Document images with source code
········
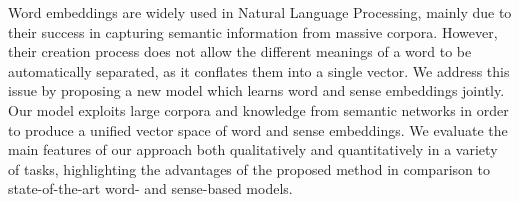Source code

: Word embeddings are widely used in Natural Language Processing, mainly due to their success in capturing semantic information from massive corpora. However, their creation process does not allow the different meanings of a word to be automatically separated, as it conflates them into a single vector. We address this issue by proposing a new model which learns word and sense embeddings jointly. Our model exploits large corpora and knowledge from semantic networks in order to produce a unified vector space of word and sense embeddings. We evaluate the main features of our approach both qualitatively and quantitatively in a variety of tasks, highlighting the advantages of the proposed method in comparison to state-of-the-art word- and sense-based models.
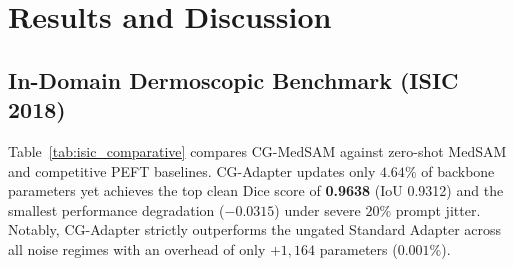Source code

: \documentclass[runningheads]{llncs}
\begin{document}
\section{Results and Discussion}

\subsection{In-Domain Dermoscopic Benchmark (ISIC 2018)}
Table~\ref{tab:isic_comparative} compares CG-MedSAM against zero-shot MedSAM and competitive PEFT baselines. CG-Adapter updates only $4.64\%$ of backbone parameters yet achieves the top clean Dice score of \textbf{0.9638} (IoU 0.9312) and the smallest performance degradation ($-0.0315$) under severe $20\%$ prompt jitter. Notably, CG-Adapter strictly outperforms the ungated Standard Adapter across all noise regimes with an overhead of only $+1,164$ parameters ($0.001\%$).

\begin{table}[t]
\centering
\caption{In-domain comparative PEFT benchmark on ISIC 2018 validation ($N=519$). Bold denotes best performance across all noise regimes.}
\label{tab:isic_comparative}
\end{table}
\end{document}
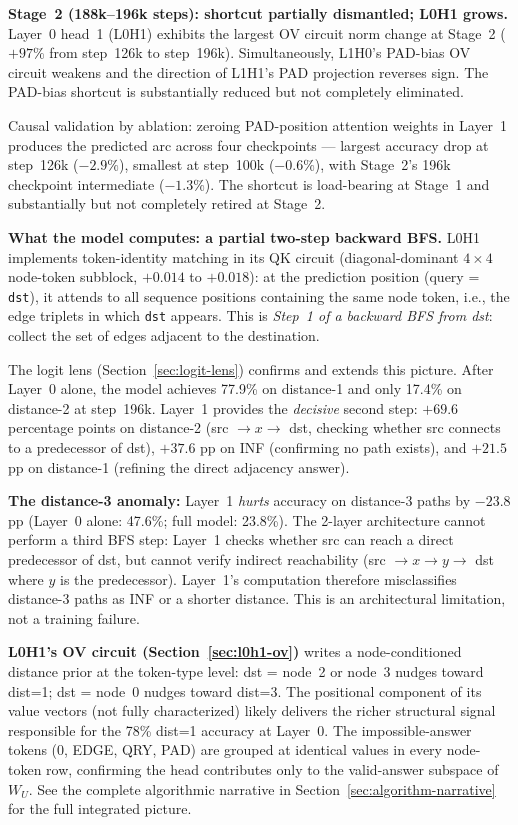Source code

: \documentclass[11pt, a4paper]{article}
\begin{document}
\textbf{Stage~2 (188k--196k steps): shortcut partially dismantled; L0H1 grows.}
Layer~0 head~1 (L0H1) exhibits the largest OV circuit norm change at
Stage~2 ($+97\%$ from step~126k to step~196k). Simultaneously, L1H0's
PAD-bias OV circuit weakens and the direction of L1H1's PAD projection
reverses sign. The PAD-bias shortcut is substantially reduced but not
completely eliminated.

Causal validation by ablation: zeroing PAD-position attention weights in
Layer~1 produces the predicted arc across four checkpoints --- largest
accuracy drop at step~126k ($-2.9\%$), smallest at step~100k ($-0.6\%$),
with Stage~2's 196k checkpoint intermediate ($-1.3\%$). The shortcut is
load-bearing at Stage~1 and substantially but not completely retired at
Stage~2.

\textbf{What the model computes: a partial two-step backward BFS.}
L0H1 implements token-identity matching in its QK circuit (diagonal-dominant
$4 \times 4$ node-token subblock, $+0.014$ to $+0.018$): at the prediction
position (query = \texttt{dst}), it attends to all sequence positions
containing the same node token, i.e., the edge triplets in which \texttt{dst}
appears.  This is \emph{Step~1 of a backward BFS from dst}: collect the set of
edges adjacent to the destination.

The logit lens (Section~\ref{sec:logit-lens}) confirms and extends this
picture.  After Layer~0 alone, the model achieves 77.9\% on distance-1 and
only 17.4\% on distance-2 at step~196k.  Layer~1 provides the \emph{decisive}
second step: $+69.6$ percentage points on distance-2 (src $\to x \to$ dst,
checking whether src connects to a predecessor of dst), $+37.6$ pp on INF
(confirming no path exists), and $+21.5$ pp on distance-1 (refining the
direct adjacency answer).

\textbf{The distance-3 anomaly:} Layer~1 \emph{hurts} accuracy on
distance-3 paths by $-23.8$ pp (Layer~0 alone: 47.6\%; full model: 23.8\%).
The 2-layer architecture cannot perform a third BFS step: Layer~1 checks
whether src can reach a direct predecessor of dst, but cannot verify indirect
reachability (src $\to x \to y \to$ dst where $y$ is the predecessor).
Layer~1's computation therefore misclassifies distance-3 paths as INF or a
shorter distance.  This is an architectural limitation, not a training failure.

\textbf{L0H1's OV circuit (Section~\ref{sec:l0h1-ov})} writes a
node-conditioned distance prior at the token-type level: dst = node~2 or
node~3 nudges toward dist=1; dst = node~0 nudges toward dist=3.  The
positional component of its value vectors (not fully characterized) likely
delivers the richer structural signal responsible for the 78\% dist=1
accuracy at Layer~0.  The impossible-answer tokens (0, EDGE, QRY, PAD) are
grouped at identical values in every node-token row, confirming the head
contributes only to the valid-answer subspace of $W_U$.  See the complete
algorithmic narrative in Section~\ref{sec:algorithm-narrative} for the full
integrated picture.
\end{document}

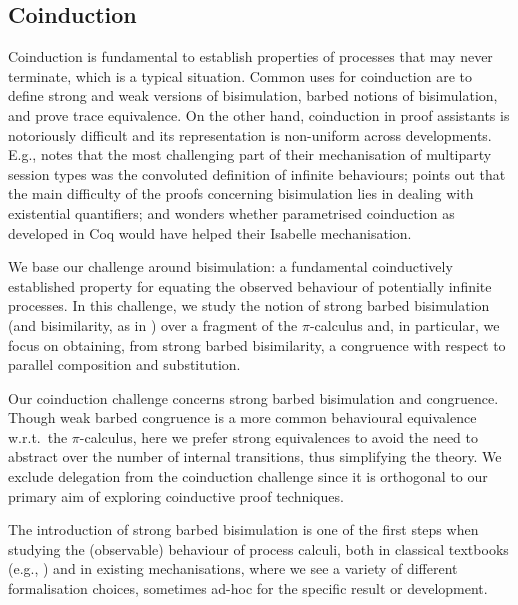 \documentclass[runningheads]{llncs}
\begin{document}
\subsection{Coinduction}
Coinduction is fundamental to establish properties of processes that
may never terminate, which is a typical situation.
Common uses for coinduction are to define strong and weak versions of
bisimulation, barbed notions of bisimulation, and prove trace equivalence.
On the other hand, coinduction in proof assistants
is notoriously difficult and its representation
is non-uniform across developments.
E.g., \cite{Castro-Perez2021} notes that the most challenging
part of their mechanisation of multiparty session types
was the convoluted definition of infinite behaviours;
\cite{Pohjola2022} points out that the main difficulty
of the proofs concerning bisimulation lies
in dealing with existential quantifiers; and
\cite{Bengtson2016} wonders whether parametrised
coinduction as developed in Coq \cite{Hur2013} would
have helped their Isabelle mechanisation.


We base our challenge around bisimulation: a fundamental coinductively
established property for equating the
observed behaviour of potentially infinite processes. 
In this challenge, we study the notion of strong barbed bisimulation
(and bisimilarity, as in \cite{picalcbook})
over a fragment of the $\pi$-calculus and,
in particular, we focus on obtaining,
from strong barbed bisimilarity,
a congruence with respect to
parallel composition and substitution.


Our coinduction challenge concerns strong barbed bisimulation and
congruence.%
Though weak barbed congruence is a more common behavioural equivalence
w.r.t.\ the \(\pi\)-calculus, here we prefer strong equivalences to avoid the
need to abstract over the number of internal transitions, thus
simplifying the theory.  We exclude delegation from the coinduction
challenge since it is orthogonal to our primary aim of exploring
coinductive proof techniques.

The introduction of strong barbed bisimulation is one of the first
steps when studying the (observable) behaviour of process calculi,
both in classical textbooks (e.g., \cite{picalcbook}) and in existing
mechanisations, where we see a variety of different formalisation
choices, sometimes ad-hoc for the specific result or development.
\end{document}
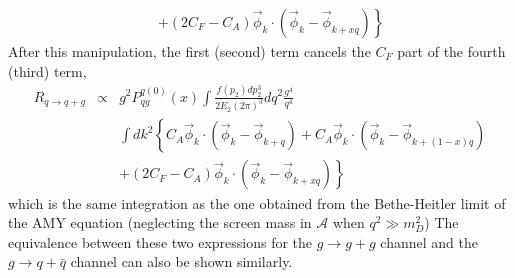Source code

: \begin{appendices}
\begin{eqnarray}
&&\left.+(2C_F-C_A)\vec{\phi}_{k} \cdot \left(\vec{\phi}_k-\vec{\phi}_{k+xq} \right)
\right\}
\end{eqnarray}
After this manipulation, the first (second) term cancels the $C_F$ part of the fourth (third) term, 
\begin{eqnarray}
R_{q\rightarrow q+g} &\propto& g^2 P_{qg}^{q(0)}(x) \int  \frac{f(p_2)dp_2^3}{2E_2(2\pi)^3} d q^2 \frac{g^4}{q^4}\\\nonumber
&&  \int d k^2\left\{
C_A\vec{\phi}_{k}\cdot \left( \vec{\phi}_{k}-\vec{\phi}_{k+q} \right)
+C_A\vec{\phi}_{k} \cdot \left( \vec{\phi}_k - \vec{\phi}_{k+(1-x)q}\right) \right.\\\nonumber
&&\left.+(2C_F-C_A)\vec{\phi}_{k} \cdot \left(\vec{\phi}_k-\vec{\phi}_{k+xq} \right)
\right\}
\end{eqnarray}
which is the same integration as the one obtained from the Bethe-Heitler limit of the AMY equation (neglecting the screen mass in $\mathcal{A}$ when $q^2 \gg m_D^2$)
The equivalence between these two expressions for the $g\rightarrow g+g$ channel and the $g\rightarrow q+\bar{q}$ channel can also be shown similarly.




\end{appendices}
········
## What is expected
Give every record again exactly, apart from the pictures, which stay out.

## Exercise result
Source code

: Word embeddings are widely used in Natural Language Processing, mainly due to their success in capturing semantic information from massive corpora. However, their creation process does not allow the different meanings of a word to be automatically separated, as it conflates them into a single vector. We address this issue by proposing a new model which learns word and sense embeddings jointly. Our model exploits large corpora and knowledge from semantic networks in order to produce a unified vector space of word and sense embeddings. We evaluate the main features of our approach both qualitatively and quantitatively in a variety of tasks, highlighting the advantages of the proposed method in comparison to state-of-the-art word- and sense-based models.
Source code

: \documentclass[runningheads]{llncs}
\begin{document}
\section{Results and Discussion}

\subsection{In-Domain Dermoscopic Benchmark (ISIC 2018)}
Table~\ref{tab:isic_comparative} compares CG-MedSAM against zero-shot MedSAM and competitive PEFT baselines. CG-Adapter updates only $4.64\%$ of backbone parameters yet achieves the top clean Dice score of \textbf{0.9638} (IoU 0.9312) and the smallest performance degradation ($-0.0315$) under severe $20\%$ prompt jitter. Notably, CG-Adapter strictly outperforms the ungated Standard Adapter across all noise regimes with an overhead of only $+1,164$ parameters ($0.001\%$).

\begin{table}[t]
\centering
\caption{In-domain comparative PEFT benchmark on ISIC 2018 validation ($N=519$). Bold denotes best performance across all noise regimes.}
\label{tab:isic_comparative}
\end{table}
\end{document}
Source code

: \documentclass[11pt, a4paper]{article}
\begin{document}
\textbf{Stage~2 (188k--196k steps): shortcut partially dismantled; L0H1 grows.}
Layer~0 head~1 (L0H1) exhibits the largest OV circuit norm change at
Stage~2 ($+97\%$ from step~126k to step~196k). Simultaneously, L1H0's
PAD-bias OV circuit weakens and the direction of L1H1's PAD projection
reverses sign. The PAD-bias shortcut is substantially reduced but not
completely eliminated.

Causal validation by ablation: zeroing PAD-position attention weights in
Layer~1 produces the predicted arc across four checkpoints --- largest
accuracy drop at step~126k ($-2.9\%$), smallest at step~100k ($-0.6\%$),
with Stage~2's 196k checkpoint intermediate ($-1.3\%$). The shortcut is
load-bearing at Stage~1 and substantially but not completely retired at
Stage~2.

\textbf{What the model computes: a partial two-step backward BFS.}
L0H1 implements token-identity matching in its QK circuit (diagonal-dominant
$4 \times 4$ node-token subblock, $+0.014$ to $+0.018$): at the prediction
position (query = \texttt{dst}), it attends to all sequence positions
containing the same node token, i.e., the edge triplets in which \texttt{dst}
appears.  This is \emph{Step~1 of a backward BFS from dst}: collect the set of
edges adjacent to the destination.

The logit lens (Section~\ref{sec:logit-lens}) confirms and extends this
picture.  After Layer~0 alone, the model achieves 77.9\% on distance-1 and
only 17.4\% on distance-2 at step~196k.  Layer~1 provides the \emph{decisive}
second step: $+69.6$ percentage points on distance-2 (src $\to x \to$ dst,
checking whether src connects to a predecessor of dst), $+37.6$ pp on INF
(confirming no path exists), and $+21.5$ pp on distance-1 (refining the
direct adjacency answer).

\textbf{The distance-3 anomaly:} Layer~1 \emph{hurts} accuracy on
distance-3 paths by $-23.8$ pp (Layer~0 alone: 47.6\%; full model: 23.8\%).
The 2-layer architecture cannot perform a third BFS step: Layer~1 checks
whether src can reach a direct predecessor of dst, but cannot verify indirect
reachability (src $\to x \to y \to$ dst where $y$ is the predecessor).
Layer~1's computation therefore misclassifies distance-3 paths as INF or a
shorter distance.  This is an architectural limitation, not a training failure.

\textbf{L0H1's OV circuit (Section~\ref{sec:l0h1-ov})} writes a
node-conditioned distance prior at the token-type level: dst = node~2 or
node~3 nudges toward dist=1; dst = node~0 nudges toward dist=3.  The
positional component of its value vectors (not fully characterized) likely
delivers the richer structural signal responsible for the 78\% dist=1
accuracy at Layer~0.  The impossible-answer tokens (0, EDGE, QRY, PAD) are
grouped at identical values in every node-token row, confirming the head
contributes only to the valid-answer subspace of $W_U$.  See the complete
algorithmic narrative in Section~\ref{sec:algorithm-narrative} for the full
integrated picture.
\end{document}

 \documentclass[runningheads]{llncs}
\begin{document}
\subsection{Coinduction}
Coinduction is fundamental to establish properties of processes that
may never terminate, which is a typical situation.
Common uses for coinduction are to define strong and weak versions of
bisimulation, barbed notions of bisimulation, and prove trace equivalence.
On the other hand, coinduction in proof assistants
is notoriously difficult and its representation
is non-uniform across developments.
E.g., \cite{Castro-Perez2021} notes that the most challenging
part of their mechanisation of multiparty session types
was the convoluted definition of infinite behaviours;
\cite{Pohjola2022} points out that the main difficulty
of the proofs concerning bisimulation lies
in dealing with existential quantifiers; and
\cite{Bengtson2016} wonders whether parametrised
coinduction as developed in Coq \cite{Hur2013} would
have helped their Isabelle mechanisation.


We base our challenge around bisimulation: a fundamental coinductively
established property for equating the
observed behaviour of potentially infinite processes. 
In this challenge, we study the notion of strong barbed bisimulation
(and bisimilarity, as in \cite{picalcbook})
over a fragment of the $\pi$-calculus and,
in particular, we focus on obtaining,
from strong barbed bisimilarity,
a congruence with respect to
parallel composition and substitution.


Our coinduction challenge concerns strong barbed bisimulation and
congruence.%
Though weak barbed congruence is a more common behavioural equivalence
w.r.t.\ the \(\pi\)-calculus, here we prefer strong equivalences to avoid the
need to abstract over the number of internal transitions, thus
simplifying the theory.  We exclude delegation from the coinduction
challenge since it is orthogonal to our primary aim of exploring
coinductive proof techniques.

The introduction of strong barbed bisimulation is one of the first
steps when studying the (observable) behaviour of process calculi,
both in classical textbooks (e.g., \cite{picalcbook}) and in existing
mechanisations, where we see a variety of different formalisation
choices, sometimes ad-hoc for the specific result or development.
\end{document}
Source code

: \begin{appendices}
\begin{eqnarray}
&&\left.+(2C_F-C_A)\vec{\phi}_{k} \cdot \left(\vec{\phi}_k-\vec{\phi}_{k+xq} \right)
\right\}
\end{eqnarray}
After this manipulation, the first (second) term cancels the $C_F$ part of the fourth (third) term, 
\begin{eqnarray}
R_{q\rightarrow q+g} &\propto& g^2 P_{qg}^{q(0)}(x) \int  \frac{f(p_2)dp_2^3}{2E_2(2\pi)^3} d q^2 \frac{g^4}{q^4}\\\nonumber
&&  \int d k^2\left\{
C_A\vec{\phi}_{k}\cdot \left( \vec{\phi}_{k}-\vec{\phi}_{k+q} \right)
+C_A\vec{\phi}_{k} \cdot \left( \vec{\phi}_k - \vec{\phi}_{k+(1-x)q}\right) \right.\\\nonumber
&&\left.+(2C_F-C_A)\vec{\phi}_{k} \cdot \left(\vec{\phi}_k-\vec{\phi}_{k+xq} \right)
\right\}
\end{eqnarray}
which is the same integration as the one obtained from the Bethe-Heitler limit of the AMY equation (neglecting the screen mass in $\mathcal{A}$ when $q^2 \gg m_D^2$)
The equivalence between these two expressions for the $g\rightarrow g+g$ channel and the $g\rightarrow q+\bar{q}$ channel can also be shown similarly.




\end{appendices}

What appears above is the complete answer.